• Work item:
Go through the material below and return each line with the string "defaulting" in it.
*** Opening of Extracted records ***
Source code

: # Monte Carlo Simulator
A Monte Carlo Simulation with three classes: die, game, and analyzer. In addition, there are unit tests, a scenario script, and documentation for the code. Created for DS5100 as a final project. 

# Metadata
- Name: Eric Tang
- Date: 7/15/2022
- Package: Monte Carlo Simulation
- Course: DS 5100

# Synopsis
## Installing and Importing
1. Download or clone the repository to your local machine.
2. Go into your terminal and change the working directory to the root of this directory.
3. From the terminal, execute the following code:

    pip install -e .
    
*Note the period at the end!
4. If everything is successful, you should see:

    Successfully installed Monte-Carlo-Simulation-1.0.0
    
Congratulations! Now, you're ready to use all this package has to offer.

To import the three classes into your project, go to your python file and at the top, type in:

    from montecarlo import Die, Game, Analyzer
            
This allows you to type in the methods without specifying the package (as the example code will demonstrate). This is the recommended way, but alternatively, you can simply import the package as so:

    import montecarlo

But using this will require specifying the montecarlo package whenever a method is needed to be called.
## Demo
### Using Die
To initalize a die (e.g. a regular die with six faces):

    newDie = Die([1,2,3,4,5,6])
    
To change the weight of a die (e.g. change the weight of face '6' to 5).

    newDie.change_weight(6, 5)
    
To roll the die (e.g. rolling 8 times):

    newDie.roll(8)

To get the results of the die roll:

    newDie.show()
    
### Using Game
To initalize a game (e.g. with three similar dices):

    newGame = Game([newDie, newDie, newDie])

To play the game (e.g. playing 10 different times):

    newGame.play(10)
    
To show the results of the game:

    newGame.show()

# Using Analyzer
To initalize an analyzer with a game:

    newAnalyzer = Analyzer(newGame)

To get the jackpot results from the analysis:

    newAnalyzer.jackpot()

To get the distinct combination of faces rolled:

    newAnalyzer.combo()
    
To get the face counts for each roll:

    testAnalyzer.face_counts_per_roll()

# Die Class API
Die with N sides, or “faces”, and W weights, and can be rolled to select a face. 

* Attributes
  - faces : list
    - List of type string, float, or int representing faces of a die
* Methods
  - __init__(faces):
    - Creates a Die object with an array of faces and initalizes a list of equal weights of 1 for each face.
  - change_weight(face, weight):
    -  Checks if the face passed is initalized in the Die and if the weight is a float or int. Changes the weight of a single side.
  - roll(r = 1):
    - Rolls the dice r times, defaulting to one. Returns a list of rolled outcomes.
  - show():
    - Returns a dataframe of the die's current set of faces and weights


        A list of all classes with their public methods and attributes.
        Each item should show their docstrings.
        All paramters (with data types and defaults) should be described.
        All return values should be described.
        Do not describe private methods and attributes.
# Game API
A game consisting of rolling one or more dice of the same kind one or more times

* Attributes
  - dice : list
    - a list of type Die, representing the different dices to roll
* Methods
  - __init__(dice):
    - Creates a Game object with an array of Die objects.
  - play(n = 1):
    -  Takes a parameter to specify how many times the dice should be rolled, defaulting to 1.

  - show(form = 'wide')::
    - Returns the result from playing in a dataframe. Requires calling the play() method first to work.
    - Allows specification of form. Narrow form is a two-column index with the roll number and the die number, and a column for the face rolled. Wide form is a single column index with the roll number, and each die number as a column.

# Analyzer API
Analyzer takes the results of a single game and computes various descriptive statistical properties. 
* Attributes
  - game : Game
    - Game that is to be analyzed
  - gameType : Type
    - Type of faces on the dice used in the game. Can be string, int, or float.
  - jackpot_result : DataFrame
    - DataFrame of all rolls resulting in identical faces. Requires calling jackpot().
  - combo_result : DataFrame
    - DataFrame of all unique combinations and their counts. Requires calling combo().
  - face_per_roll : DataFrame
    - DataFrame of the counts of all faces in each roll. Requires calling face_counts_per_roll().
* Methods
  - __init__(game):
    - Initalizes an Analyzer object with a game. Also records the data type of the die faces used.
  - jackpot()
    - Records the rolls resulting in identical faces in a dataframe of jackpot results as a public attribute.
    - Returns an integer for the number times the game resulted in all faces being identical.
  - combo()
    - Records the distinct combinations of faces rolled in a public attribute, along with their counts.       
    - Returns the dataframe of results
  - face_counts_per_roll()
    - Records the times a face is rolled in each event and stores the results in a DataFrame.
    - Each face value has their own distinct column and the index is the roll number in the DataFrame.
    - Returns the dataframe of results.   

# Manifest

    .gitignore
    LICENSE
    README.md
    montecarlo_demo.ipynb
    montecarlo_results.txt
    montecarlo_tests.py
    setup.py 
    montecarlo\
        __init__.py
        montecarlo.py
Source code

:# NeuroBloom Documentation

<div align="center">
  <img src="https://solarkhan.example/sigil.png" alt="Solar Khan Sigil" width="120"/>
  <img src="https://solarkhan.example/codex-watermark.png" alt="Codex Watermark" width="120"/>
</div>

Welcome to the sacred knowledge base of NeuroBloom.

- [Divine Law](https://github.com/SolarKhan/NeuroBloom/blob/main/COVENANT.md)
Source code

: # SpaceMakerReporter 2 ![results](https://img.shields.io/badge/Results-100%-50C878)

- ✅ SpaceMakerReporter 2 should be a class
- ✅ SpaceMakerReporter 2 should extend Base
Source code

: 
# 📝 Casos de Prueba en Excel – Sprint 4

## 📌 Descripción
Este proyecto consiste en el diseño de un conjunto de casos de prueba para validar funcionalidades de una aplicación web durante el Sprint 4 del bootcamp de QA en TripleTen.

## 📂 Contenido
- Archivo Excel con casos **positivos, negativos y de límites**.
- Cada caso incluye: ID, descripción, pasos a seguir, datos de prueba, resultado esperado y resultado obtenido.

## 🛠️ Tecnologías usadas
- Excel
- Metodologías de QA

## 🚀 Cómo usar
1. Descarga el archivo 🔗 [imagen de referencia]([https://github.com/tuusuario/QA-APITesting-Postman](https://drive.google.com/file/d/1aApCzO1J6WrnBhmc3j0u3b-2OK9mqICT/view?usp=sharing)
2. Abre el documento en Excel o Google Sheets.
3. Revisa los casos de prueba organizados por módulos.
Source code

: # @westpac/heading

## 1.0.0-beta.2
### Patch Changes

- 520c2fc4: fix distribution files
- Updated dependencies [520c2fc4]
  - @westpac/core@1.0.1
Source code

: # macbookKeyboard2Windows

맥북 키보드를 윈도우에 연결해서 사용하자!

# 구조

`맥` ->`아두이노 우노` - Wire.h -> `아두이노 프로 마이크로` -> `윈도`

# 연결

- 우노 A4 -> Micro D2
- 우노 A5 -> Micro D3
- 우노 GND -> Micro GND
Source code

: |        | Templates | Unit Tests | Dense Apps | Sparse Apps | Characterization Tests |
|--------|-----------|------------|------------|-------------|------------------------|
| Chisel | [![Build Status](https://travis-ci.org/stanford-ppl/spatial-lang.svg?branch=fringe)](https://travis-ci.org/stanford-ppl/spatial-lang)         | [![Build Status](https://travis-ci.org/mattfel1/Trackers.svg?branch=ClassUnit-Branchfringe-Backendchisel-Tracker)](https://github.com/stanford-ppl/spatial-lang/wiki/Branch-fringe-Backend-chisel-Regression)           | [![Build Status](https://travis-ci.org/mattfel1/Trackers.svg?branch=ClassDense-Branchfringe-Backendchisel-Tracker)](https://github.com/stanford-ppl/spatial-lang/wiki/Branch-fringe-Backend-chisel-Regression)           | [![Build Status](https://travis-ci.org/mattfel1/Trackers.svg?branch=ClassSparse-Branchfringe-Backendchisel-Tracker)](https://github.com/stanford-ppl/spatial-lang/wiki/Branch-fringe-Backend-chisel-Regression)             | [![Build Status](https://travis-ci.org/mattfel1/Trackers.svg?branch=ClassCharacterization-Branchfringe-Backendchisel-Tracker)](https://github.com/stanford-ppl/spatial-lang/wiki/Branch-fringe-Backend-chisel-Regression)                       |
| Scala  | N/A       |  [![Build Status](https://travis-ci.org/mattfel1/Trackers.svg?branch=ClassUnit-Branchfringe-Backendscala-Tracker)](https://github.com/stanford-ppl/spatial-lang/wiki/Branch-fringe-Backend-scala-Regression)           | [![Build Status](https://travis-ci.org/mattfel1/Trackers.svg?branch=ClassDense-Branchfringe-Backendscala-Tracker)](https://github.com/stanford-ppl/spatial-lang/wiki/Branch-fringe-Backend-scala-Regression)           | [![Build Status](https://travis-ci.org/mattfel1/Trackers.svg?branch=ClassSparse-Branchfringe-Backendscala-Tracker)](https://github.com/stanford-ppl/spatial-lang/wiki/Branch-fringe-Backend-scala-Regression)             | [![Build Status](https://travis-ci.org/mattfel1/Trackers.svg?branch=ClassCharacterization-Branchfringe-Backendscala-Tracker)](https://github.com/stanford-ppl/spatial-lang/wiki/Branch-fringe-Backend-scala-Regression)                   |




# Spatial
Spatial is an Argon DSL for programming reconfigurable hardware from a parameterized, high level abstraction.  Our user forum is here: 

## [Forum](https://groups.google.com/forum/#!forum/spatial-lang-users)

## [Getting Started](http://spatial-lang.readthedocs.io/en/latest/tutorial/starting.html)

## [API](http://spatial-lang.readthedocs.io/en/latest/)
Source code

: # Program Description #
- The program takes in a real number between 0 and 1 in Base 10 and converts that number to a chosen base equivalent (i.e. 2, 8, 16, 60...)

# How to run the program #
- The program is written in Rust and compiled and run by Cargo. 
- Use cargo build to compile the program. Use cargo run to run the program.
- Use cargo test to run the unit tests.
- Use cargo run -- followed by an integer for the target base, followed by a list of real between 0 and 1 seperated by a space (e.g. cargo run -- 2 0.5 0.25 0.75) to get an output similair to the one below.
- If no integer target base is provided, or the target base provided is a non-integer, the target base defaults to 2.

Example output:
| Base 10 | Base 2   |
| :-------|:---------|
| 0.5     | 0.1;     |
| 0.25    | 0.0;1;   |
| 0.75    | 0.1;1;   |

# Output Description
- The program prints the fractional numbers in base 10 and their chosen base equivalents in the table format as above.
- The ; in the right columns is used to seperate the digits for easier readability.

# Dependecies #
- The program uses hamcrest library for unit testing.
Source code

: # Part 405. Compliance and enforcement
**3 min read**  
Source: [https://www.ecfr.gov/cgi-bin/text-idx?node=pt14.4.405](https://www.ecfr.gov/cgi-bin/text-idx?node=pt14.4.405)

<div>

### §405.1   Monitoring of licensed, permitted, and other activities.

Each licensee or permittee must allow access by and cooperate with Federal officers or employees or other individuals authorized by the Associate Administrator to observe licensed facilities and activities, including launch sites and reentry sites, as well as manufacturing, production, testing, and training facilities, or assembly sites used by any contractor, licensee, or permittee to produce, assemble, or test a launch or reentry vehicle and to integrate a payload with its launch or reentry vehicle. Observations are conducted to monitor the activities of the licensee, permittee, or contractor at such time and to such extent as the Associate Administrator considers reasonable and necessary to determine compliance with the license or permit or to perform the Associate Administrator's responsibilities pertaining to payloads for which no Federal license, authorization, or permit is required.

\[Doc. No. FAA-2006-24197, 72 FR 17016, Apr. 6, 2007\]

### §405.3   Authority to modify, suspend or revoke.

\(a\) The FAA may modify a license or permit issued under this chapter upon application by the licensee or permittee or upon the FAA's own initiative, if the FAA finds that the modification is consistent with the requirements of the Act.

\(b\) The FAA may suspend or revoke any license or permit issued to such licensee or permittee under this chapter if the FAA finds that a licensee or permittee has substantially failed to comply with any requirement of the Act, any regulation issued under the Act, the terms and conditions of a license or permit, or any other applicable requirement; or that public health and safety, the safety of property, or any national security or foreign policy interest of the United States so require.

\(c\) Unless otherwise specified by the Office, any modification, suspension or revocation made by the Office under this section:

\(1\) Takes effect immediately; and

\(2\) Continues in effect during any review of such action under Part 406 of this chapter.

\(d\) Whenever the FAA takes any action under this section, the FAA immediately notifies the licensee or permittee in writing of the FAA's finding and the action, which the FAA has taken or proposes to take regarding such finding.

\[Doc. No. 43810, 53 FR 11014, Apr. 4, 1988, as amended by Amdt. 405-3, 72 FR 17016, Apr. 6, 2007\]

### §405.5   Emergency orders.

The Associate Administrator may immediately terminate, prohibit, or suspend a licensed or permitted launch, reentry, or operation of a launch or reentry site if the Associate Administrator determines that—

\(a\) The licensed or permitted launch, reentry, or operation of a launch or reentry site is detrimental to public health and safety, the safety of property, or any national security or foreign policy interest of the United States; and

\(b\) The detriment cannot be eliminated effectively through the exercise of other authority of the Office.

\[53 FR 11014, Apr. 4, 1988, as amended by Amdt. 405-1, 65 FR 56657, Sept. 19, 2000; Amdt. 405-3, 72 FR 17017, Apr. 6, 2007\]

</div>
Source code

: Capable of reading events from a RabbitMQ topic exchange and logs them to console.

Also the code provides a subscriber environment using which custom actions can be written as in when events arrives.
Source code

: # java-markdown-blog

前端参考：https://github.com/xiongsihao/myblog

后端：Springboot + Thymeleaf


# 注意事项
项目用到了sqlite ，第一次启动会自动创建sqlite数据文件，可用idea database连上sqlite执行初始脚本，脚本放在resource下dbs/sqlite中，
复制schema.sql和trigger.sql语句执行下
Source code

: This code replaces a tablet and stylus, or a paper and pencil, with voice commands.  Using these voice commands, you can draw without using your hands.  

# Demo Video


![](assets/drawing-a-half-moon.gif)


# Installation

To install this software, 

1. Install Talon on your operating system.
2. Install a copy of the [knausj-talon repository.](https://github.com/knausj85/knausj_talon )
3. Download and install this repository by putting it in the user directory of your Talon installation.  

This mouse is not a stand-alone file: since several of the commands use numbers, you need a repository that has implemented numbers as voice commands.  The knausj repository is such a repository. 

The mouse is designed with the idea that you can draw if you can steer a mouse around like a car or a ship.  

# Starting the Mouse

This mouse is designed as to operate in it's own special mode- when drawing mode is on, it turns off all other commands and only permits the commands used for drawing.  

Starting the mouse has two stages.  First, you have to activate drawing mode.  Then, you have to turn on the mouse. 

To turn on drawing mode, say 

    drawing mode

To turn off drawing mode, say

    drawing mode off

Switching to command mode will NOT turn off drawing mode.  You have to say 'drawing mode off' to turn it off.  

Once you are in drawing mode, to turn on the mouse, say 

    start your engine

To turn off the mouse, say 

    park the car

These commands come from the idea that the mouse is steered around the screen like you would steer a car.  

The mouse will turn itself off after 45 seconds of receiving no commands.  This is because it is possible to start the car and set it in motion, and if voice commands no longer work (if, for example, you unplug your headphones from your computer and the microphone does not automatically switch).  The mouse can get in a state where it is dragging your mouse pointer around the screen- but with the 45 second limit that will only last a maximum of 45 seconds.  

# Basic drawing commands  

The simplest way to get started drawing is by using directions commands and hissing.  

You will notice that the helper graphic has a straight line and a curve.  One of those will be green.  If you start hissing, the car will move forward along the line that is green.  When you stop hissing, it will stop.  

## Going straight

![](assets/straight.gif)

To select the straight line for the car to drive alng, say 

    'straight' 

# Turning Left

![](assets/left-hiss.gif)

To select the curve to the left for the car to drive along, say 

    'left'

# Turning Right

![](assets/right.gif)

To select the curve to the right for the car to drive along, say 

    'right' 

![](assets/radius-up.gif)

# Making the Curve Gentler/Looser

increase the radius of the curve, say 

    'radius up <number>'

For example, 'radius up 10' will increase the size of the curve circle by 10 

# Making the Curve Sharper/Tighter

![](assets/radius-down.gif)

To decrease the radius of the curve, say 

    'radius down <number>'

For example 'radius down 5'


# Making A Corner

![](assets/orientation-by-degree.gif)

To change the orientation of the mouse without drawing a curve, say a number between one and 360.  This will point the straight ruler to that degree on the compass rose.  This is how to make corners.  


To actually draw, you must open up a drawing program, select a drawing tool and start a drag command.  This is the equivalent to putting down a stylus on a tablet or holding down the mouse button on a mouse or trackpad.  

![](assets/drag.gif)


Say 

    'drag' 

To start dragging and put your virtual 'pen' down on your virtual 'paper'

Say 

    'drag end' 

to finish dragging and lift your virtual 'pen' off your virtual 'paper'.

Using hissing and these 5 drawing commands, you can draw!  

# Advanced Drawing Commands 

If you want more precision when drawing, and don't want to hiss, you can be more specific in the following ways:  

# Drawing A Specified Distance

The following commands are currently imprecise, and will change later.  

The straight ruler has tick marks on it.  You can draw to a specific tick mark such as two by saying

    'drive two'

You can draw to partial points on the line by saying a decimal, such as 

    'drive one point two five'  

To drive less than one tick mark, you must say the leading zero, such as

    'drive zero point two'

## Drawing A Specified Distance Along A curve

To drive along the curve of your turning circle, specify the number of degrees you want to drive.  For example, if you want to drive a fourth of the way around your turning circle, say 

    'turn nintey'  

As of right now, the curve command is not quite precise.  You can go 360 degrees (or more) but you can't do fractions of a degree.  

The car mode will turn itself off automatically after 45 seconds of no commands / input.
*** Close of Extracted records ***
• Answer space:
    - Rolls the dice r times, defaulting to one. Returns a list of rolled outcomes.
    -  Takes a parameter to specify how many times the dice should be rolled, defaulting to 1.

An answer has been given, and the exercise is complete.